*** Data provided Section Begins ***
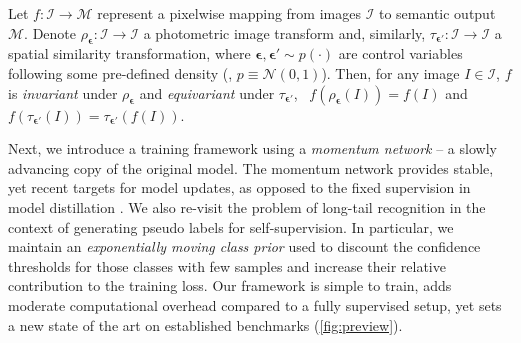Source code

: Let $f: \mathcal{I} \rightarrow \mathcal{M}$ represent a pixelwise mapping from images $\mathcal{I}$ to semantic output $\mathcal{M}$.
Denote $\rho_{\bm{\epsilon}}: \mathcal{I} \rightarrow \mathcal{I}$ a photometric image transform and, similarly, $\tau_{\bm{\epsilon}'}: \mathcal{I} \rightarrow \mathcal{I}$ a spatial similarity transformation, where $\bm{\epsilon},\bm{\epsilon}'\sim p(\cdot)$ are control variables following some pre-defined density (\eg, $p \equiv \mathcal{N}(0, 1)$).
Then, for any image $I \in \mathcal{I}$, $f$ is \emph{invariant} under $\rho_{\bm{\epsilon}}$ and \emph{equivariant} under $\tau_{\bm{\epsilon}'}$, \ie~$f(\rho_{\bm{\epsilon}}(I)) = f(I)$ and $f(\tau_{\bm{\epsilon}'}(I)) = \tau_{\bm{\epsilon}'}(f(I))$.

\smallskip
\noindent Next, we introduce a training framework using a \emph{momentum network} -- a slowly advancing copy of the original model.
The momentum network provides stable, yet recent targets for model updates, as opposed to the fixed supervision in model distillation \cite{Chen0G18,Zheng_2020_IJCV,ZhengY20}.
We also re-visit the problem of long-tail recognition in the context of generating pseudo labels for self-supervision.
In particular, we maintain an \emph{exponentially moving class prior} used to discount the confidence thresholds for those classes with few samples and increase their relative contribution to the training loss.
Our framework is simple to train, adds moderate computational overhead compared to a fully supervised setup, yet sets a new state of the art on established benchmarks (\cf \cref{fig:preview}).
*** Data provided Section Ends ***
▶ [Task prompt]
For this exercise, output exactly the lines above from the line with "represent a pixelwise" to the line with "a photometric image", counting both, and leave out the rest.

▶ [Answer space]
: Let $f: \mathcal{I} \rightarrow \mathcal{M}$ represent a pixelwise mapping from images $\mathcal{I}$ to semantic output $\mathcal{M}$.
Denote $\rho_{\bm{\epsilon}}: \mathcal{I} \rightarrow \mathcal{I}$ a photometric image transform and, similarly, $\tau_{\bm{\epsilon}'}: \mathcal{I} \rightarrow \mathcal{I}$ a spatial similarity transformation, where $\bm{\epsilon},\bm{\epsilon}'\sim p(\cdot)$ are control variables following some pre-defined density (\eg, $p \equiv \mathcal{N}(0, 1)$).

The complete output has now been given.